* _WORK ITEM_
From the listing below, pull out every line where the string "utils" appears.

* _RECORDS FOR THIS TASK_
*** Begin section ***

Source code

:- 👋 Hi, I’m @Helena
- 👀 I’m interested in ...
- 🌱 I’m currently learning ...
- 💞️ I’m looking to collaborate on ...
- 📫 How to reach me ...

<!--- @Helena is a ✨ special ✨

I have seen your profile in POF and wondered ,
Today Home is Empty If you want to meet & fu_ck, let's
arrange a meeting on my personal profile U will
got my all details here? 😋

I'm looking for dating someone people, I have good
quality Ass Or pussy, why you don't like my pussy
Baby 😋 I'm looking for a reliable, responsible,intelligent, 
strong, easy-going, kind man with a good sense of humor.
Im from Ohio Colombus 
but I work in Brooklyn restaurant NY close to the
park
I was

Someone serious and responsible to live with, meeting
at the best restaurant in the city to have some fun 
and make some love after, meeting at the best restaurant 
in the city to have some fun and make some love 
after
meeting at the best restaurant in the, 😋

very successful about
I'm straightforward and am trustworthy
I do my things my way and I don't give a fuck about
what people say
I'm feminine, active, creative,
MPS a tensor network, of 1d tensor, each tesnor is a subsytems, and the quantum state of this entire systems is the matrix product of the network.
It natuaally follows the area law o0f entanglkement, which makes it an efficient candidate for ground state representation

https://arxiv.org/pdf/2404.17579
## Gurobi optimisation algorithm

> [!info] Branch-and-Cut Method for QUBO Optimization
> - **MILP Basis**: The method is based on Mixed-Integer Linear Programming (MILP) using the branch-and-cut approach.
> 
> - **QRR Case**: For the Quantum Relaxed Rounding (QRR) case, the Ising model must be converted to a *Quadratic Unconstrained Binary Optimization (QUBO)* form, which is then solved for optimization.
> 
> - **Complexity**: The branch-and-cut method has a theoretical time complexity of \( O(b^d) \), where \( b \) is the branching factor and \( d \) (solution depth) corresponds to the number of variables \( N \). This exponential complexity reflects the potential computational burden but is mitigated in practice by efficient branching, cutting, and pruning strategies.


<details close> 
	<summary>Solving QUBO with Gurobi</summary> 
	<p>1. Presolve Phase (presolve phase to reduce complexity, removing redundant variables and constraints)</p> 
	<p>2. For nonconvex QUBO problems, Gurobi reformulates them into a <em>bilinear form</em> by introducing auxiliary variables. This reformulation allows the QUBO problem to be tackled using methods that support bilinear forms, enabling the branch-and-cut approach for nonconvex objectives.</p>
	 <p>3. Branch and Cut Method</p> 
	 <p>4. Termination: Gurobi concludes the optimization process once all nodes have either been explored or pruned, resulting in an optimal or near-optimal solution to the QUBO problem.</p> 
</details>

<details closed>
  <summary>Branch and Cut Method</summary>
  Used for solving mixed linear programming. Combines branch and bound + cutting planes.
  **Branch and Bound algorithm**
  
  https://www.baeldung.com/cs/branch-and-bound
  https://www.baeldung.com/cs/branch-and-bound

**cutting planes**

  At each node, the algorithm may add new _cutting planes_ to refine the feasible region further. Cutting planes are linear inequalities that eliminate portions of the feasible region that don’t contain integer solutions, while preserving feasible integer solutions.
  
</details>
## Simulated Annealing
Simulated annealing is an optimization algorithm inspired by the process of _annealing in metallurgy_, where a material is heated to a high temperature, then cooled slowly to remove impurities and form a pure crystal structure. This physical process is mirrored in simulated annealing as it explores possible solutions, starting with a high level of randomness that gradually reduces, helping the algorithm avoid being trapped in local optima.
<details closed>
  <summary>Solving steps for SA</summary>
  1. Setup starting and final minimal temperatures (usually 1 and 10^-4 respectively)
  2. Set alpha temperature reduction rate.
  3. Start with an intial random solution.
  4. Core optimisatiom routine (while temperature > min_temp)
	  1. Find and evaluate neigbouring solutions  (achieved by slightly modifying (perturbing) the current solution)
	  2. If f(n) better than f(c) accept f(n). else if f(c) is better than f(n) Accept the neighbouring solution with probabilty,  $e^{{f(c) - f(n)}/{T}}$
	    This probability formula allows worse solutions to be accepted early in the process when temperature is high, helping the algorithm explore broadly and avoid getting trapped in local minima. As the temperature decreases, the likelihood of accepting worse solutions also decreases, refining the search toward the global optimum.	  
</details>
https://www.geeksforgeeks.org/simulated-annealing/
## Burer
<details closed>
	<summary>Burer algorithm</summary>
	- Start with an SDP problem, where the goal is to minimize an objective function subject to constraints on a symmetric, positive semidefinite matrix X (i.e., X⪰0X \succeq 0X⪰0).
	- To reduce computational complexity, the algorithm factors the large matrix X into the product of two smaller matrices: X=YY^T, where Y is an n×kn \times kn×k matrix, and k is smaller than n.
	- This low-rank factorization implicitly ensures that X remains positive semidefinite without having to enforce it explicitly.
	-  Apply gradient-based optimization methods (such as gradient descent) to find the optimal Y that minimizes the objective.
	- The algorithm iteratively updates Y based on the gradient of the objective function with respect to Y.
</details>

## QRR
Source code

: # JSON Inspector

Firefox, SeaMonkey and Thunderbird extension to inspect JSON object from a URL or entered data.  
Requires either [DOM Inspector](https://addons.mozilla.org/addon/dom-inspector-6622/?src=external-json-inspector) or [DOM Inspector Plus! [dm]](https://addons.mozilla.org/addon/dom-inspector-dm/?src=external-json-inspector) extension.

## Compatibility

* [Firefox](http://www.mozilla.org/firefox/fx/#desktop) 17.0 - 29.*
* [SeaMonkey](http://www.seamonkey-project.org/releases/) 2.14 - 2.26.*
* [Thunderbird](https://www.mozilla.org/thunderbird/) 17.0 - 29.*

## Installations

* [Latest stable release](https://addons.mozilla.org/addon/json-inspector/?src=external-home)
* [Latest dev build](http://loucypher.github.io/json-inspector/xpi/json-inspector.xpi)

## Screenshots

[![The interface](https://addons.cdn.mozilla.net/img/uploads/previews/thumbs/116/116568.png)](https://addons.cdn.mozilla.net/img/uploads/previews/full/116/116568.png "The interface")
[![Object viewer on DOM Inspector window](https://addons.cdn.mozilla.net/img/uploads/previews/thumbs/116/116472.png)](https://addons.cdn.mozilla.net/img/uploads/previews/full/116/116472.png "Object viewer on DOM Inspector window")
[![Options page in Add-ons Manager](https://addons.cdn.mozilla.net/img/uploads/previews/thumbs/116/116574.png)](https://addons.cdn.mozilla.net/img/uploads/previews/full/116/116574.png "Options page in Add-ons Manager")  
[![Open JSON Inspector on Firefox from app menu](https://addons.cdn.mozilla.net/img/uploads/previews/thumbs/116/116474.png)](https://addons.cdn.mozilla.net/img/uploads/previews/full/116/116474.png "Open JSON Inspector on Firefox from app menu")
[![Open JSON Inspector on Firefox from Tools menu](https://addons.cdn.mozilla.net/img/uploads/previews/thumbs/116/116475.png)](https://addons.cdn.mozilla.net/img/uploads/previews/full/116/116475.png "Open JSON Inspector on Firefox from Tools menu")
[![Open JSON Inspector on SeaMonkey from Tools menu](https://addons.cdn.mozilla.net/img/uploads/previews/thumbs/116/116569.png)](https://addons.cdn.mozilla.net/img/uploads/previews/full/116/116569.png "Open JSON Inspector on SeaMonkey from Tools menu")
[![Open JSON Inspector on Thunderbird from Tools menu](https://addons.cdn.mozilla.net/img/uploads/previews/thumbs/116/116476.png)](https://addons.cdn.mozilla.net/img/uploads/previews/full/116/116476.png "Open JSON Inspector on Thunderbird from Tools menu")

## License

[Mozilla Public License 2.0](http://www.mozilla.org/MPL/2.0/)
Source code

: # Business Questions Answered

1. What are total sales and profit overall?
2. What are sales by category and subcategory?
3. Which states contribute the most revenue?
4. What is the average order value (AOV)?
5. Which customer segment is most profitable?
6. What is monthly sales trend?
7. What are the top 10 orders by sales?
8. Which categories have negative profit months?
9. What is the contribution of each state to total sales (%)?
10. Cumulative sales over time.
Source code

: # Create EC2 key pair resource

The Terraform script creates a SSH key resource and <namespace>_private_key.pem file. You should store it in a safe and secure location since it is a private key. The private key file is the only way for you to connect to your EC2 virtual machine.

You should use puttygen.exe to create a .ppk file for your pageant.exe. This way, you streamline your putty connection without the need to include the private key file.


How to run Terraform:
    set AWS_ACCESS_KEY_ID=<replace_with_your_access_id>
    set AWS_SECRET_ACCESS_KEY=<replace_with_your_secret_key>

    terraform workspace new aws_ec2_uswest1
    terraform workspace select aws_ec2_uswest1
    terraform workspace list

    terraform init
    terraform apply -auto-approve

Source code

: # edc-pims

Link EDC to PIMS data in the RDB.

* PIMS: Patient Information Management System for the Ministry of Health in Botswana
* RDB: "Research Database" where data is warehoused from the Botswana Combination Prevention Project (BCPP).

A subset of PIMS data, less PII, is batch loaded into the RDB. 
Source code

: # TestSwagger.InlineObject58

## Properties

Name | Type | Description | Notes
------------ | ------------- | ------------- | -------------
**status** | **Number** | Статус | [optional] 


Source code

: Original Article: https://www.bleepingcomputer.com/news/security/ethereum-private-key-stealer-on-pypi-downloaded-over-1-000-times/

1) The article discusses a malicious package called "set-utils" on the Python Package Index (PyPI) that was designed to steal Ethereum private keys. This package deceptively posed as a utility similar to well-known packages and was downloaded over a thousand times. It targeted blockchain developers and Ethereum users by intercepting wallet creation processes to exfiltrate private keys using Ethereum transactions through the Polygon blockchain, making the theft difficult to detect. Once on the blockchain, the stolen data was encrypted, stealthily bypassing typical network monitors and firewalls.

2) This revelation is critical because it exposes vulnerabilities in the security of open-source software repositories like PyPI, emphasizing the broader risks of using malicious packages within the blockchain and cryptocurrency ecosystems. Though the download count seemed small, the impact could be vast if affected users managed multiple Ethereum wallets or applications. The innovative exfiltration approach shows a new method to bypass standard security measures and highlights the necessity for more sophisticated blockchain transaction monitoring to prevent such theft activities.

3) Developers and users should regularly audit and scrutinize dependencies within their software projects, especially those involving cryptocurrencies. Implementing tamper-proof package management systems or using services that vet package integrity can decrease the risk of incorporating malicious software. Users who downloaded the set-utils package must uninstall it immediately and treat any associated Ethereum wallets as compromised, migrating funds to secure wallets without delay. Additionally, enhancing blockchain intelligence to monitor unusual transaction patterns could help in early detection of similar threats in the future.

*** End section ***

* _RESPONSE AREA_
1) The article discusses a malicious package called "set-utils" on the Python Package Index (PyPI) that was designed to steal Ethereum private keys. This package deceptively posed as a utility similar to well-known packages and was downloaded over a thousand times. It targeted blockchain developers and Ethereum users by intercepting wallet creation processes to exfiltrate private keys using Ethereum transactions through the Polygon blockchain, making the theft difficult to detect. Once on the blockchain, the stolen data was encrypted, stealthily bypassing typical network monitors and firewalls.
3) Developers and users should regularly audit and scrutinize dependencies within their software projects, especially those involving cryptocurrencies. Implementing tamper-proof package management systems or using services that vet package integrity can decrease the risk of incorporating malicious software. Users who downloaded the set-utils package must uninstall it immediately and treat any associated Ethereum wallets as compromised, migrating funds to secure wallets without delay. Additionally, enhancing blockchain intelligence to monitor unusual transaction patterns could help in early detection of similar threats in the future.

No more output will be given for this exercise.